*** Material to process ***
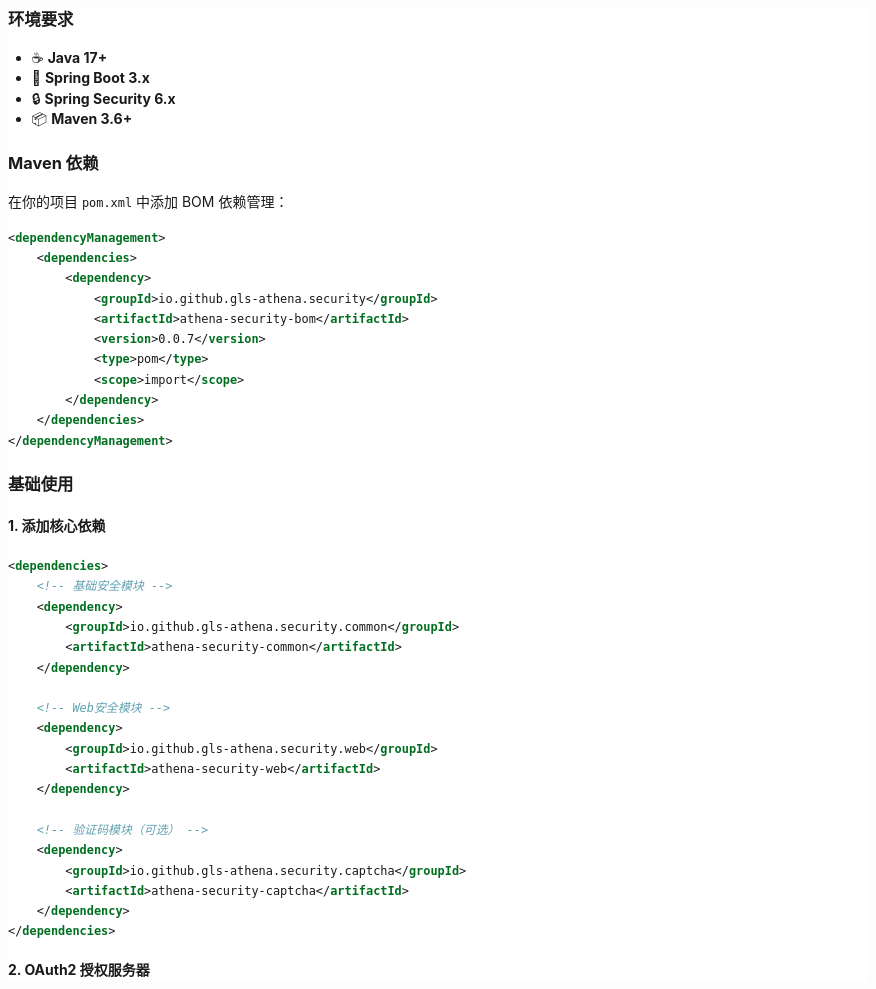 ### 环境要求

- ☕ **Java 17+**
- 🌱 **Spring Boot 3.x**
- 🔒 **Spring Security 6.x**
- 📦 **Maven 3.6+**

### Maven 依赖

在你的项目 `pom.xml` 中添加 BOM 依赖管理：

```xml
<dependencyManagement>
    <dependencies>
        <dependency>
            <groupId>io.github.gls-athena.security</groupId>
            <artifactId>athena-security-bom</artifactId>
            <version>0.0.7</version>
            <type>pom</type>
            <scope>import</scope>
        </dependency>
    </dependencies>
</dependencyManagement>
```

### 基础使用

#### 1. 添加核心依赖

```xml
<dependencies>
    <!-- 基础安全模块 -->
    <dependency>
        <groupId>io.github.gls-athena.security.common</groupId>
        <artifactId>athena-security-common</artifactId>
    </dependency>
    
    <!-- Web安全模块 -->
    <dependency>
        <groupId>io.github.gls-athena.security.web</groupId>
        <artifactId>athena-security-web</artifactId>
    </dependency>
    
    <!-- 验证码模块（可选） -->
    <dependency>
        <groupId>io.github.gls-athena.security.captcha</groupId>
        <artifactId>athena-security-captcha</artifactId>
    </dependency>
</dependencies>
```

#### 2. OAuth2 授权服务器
*** End of Material to process ***
*** Material to process ***
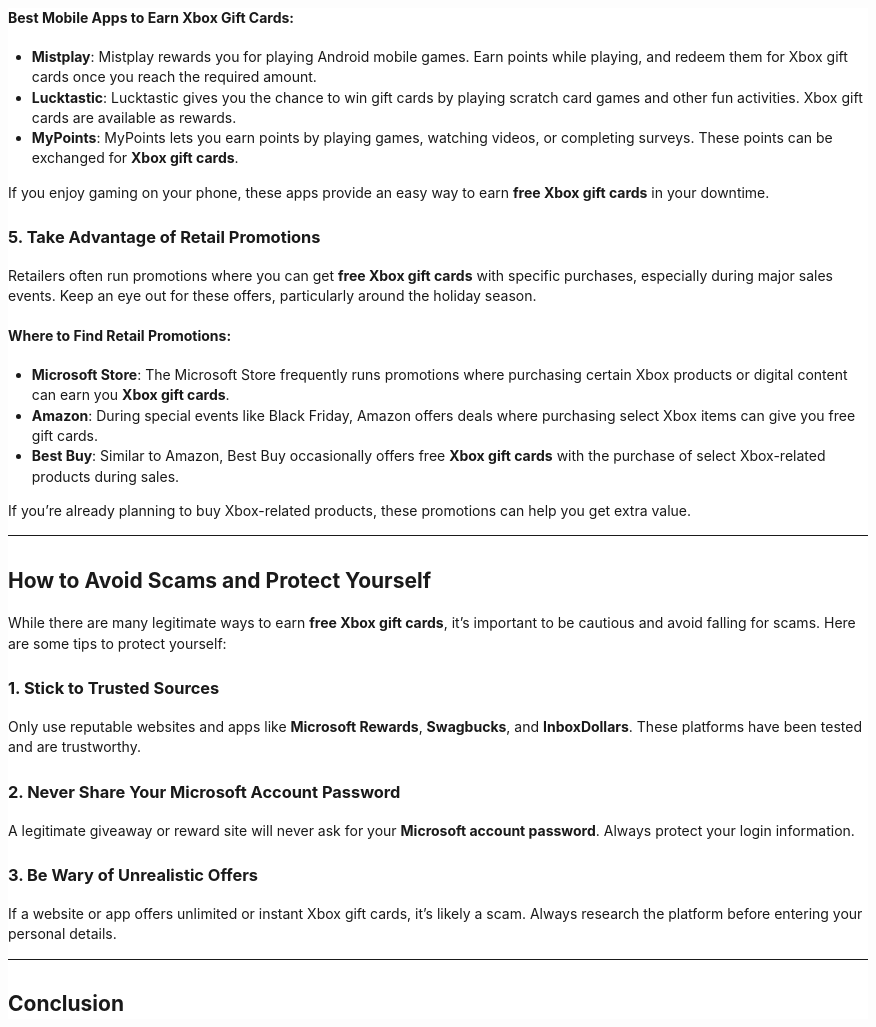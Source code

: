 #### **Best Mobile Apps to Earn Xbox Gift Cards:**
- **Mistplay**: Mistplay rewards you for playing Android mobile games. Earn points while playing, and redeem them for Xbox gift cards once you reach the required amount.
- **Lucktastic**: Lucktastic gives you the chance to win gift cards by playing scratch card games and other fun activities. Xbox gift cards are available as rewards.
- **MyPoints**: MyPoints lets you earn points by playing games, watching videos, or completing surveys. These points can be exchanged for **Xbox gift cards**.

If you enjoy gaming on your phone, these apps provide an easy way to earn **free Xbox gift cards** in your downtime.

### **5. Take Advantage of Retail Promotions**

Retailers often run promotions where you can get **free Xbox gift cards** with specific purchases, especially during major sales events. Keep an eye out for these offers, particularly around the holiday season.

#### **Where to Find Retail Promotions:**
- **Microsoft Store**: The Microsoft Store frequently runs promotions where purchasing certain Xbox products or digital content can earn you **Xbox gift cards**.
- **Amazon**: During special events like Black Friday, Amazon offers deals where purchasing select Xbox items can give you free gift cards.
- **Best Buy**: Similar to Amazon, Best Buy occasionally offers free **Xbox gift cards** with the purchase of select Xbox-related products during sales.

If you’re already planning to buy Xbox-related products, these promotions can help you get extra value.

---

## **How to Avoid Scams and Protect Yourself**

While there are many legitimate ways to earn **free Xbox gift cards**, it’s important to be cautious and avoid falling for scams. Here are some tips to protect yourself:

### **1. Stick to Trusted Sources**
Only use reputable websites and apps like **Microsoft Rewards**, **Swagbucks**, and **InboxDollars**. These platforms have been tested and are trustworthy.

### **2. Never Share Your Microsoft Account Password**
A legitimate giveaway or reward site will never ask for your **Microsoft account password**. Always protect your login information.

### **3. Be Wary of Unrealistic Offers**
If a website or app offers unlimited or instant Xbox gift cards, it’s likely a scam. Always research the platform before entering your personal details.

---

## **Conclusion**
*** End of Material to process ***
» Aim of the exercise:
Respond with a number only, the count of lines in the entries where the string "events" occurs.

» Answer section:
2